В лагерь с зеленой сопки мы возвращались к обеду. Едва Заметная стежка виляла меж высоких, налитых солнцем сосен, огибала заросшие щетинистыми кустарниками буерки и снова ныряла в тайгу, напоенную сладковатым запахом живицы и хвои. Я, сгибаясь под тяжестью приборов, молча плелся за Тимофеем Елисеевичем. Заводить разговор о первом кладе было бесполезно. Криница на этот вопрос ответил четко: "Адресом ошиблись, батенька!"

Часа через полтора мы вышли на лысый пятачок, где стояли палатки, и - опешили: геологи собирали разбитые приборы, клочья одежды…

- А рация? Что с рацией? - побледнел Криница. - Неужели черти косолапые нас лишили связи?..

- Покорежили ее, как бог черепаху! - резко ответила щупленькая девушка и тут же принялась отчитывать Елисеевича: - Почему лагерь оставили без надзора? Или ваш приказ - закон только для подчиненных, да? Я спрашиваю: почему бросили лагерь без надзора?..

Девушка просклоняла Криницу по всем падежам, поправила на плече ремень карабина и потеплевшим голосом спросила:

- В Брусничный, пожалуй, надо топать?

- Другого выхода нет, - стыдливо потупился Тимофей Елисеевич. - Без связи нам работать нельзя. Мало ли что может случиться? Да и провизию черти косолапые с землей перемешали. Пока ты, Аленка, будешь добираться на главную базу, мы прощупаем третий район. Сроки, сама понимаешь, поджимают.

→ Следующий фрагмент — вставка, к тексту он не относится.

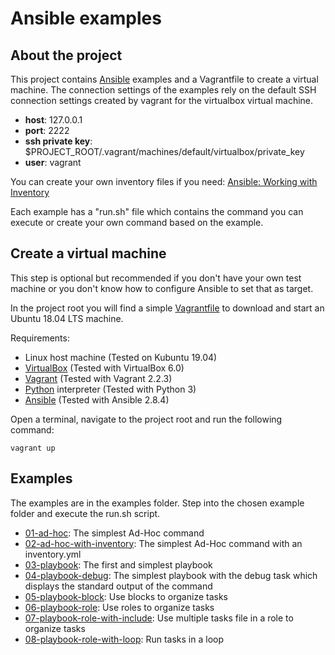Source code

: # Ansible examples

## About the project

This project contains [Ansible](https://www.ansible.com/) examples and a Vagrantfile to create a
virtual machine. The connection settings of the examples rely on the default SSH connection settings created by vagrant
for the virtualbox virtual machine.

- **host**: 127.0.0.1
- **port**: 2222
- **ssh private key**: $PROJECT_ROOT/.vagrant/machines/default/virtualbox/private_key
- **user**: vagrant

You can create your own inventory files if you need: [Ansible: Working with Inventory](https://docs.ansible.com/ansible/latest/user_guide/intro_inventory.html)

Each example has a "run.sh" file which contains the command you can execute or create your own command based on the example.

## Create a virtual machine

This step is optional but recommended if you don't have your own test machine or you don't know how to configure Ansible
to set that as target.
 
In the project root you will find a simple [Vagrantfile](Vagrantfile) to download and start an Ubuntu 18.04 LTS machine.

Requirements:

- Linux host machine (Tested on Kubuntu 19.04)
- [VirtualBox](https://www.virtualbox.org/) (Tested with VirtualBox 6.0)
- [Vagrant](https://www.vagrantup.com) (Tested with Vagrant 2.2.3)
- [Python](https://www.python.org/) interpreter (Tested with Python 3)
- [Ansible](https://www.ansible.com/) (Tested with Ansible 2.8.4)

Open a terminal, navigate to the project root and run the following command:

```shell script
vagrant up
```

## Examples

The examples are in the examples folder. Step into the chosen example folder and execute the run.sh script.

- [01-ad-hoc](examples/01-ad-hoc): The simplest Ad-Hoc command
- [02-ad-hoc-with-inventory](examples/02-ad-hoc-with-inventory): The simplest Ad-Hoc command with an inventory.yml 
- [03-playbook](examples/03-playbook): The first and simplest playbook
- [04-playbook-debug](examples/04-playbook-debug): The simplest playbook with the debug task which displays the standard output of the command
- [05-playbook-block](examples/05-playbook-block): Use blocks to organize tasks
- [06-playbook-role](examples/06-playbook-role): Use roles to organize tasks
- [07-playbook-role-with-include](examples/07-playbook-role-with-include): Use multiple tasks file in a role to organize tasks
- [08-playbook-role-with-loop](examples/08-playbook-role-with-loop): Run tasks in a loop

Аленка пополнила подсумок патронами, топор с круглым обушком заткнула за ремень, перехватывающий брезентовую куртку, поправила за плечами тощенький вещмешок и скрылась за стеной бронзовых сосен.

- Не теряйте момента, - шепнул мне Криница. - Если желаете выполнить задание редакции, советую взять героиней, или, как там у вас, главным персонажем - Аленку. Именно Аленку.

- Она, - спохватился я, - имеет на своем счету клад?

- Самый драгоценный! - загадочно улыбнулся Криница. - И притом москвичка. Берите дробовик - и следом.

Глава вторая

Тайга над головой сомкнулась темным мохнатым пологом. Идем час. Второй. Я то и дело проваливаюсь на истлевших колодах, оступаюсь в черные окна с холодной жижей…

Проклятое комарье нещадно пьет мою кровь, какие-то корни, колючие прутья обвиваются вокруг ног, шеи… Мне все время кажется, что они вот-вот выхлестнут глаза, и я защищаю лицо поднятой рукой.

Аленка, наоборот, шагает легко, быстро, поглядывает на меня озорными глазами и чему-то улыбается. Я молча проклинаю путь-дороженьку, но мужского достоинства стараюсь не ронять.

Царапины, ссадины, купанья в черной, как нефть, жиже обогащают меня кое-каким опытом. Я догадываюсь: надо шагать по следам Аленки. Так и делаю. Но увы! Там, где она пташкой перепорхнет с кочки на кочку, с валежника на валежник, я чуть не до пояса увязну в грязи. Там, где Аленка юркнет под старую корягу, я полами куртки цепляюсь за сучья-пики и, опасаясь изодрать в клочья одежду, долго выбираюсь из ловушки.

Идем час. И еще один. Остановиться в этой затхлой, сырой пропасти, где, кроме геологов и охотников, любой человек выглядит беспомощным ребенком, - окончательно расписаться в немоге. Мне порой кажется: я больше никогда не увижу чистого, просторного неба над головой, не сделаю твердого шага вперед… А шустрой Аленке все трын-трава! Она в непролазной, заболоченной тайге чувствует себя как рыба в воде.

Я перестаю шагать по ее следу и лезу напролом. Лезу медведем, стиснув от злости зубы. Она окинет меня с ног до головы подбадривающим взглядом, кокетливо шевельнет еще по-детски угловатыми плечами и, как нарочно, когда я вслух начинаю чертыхаться, весело запевает:

- Там, где речка, речка Бирюса…

Песня Аленки злит меня еще больше, но я молчу. Ее звонким, чистый голос то затихает, то снова оживает в непролазных дебрях, заставляет собирать последние силы и кое-как тащиться вперед.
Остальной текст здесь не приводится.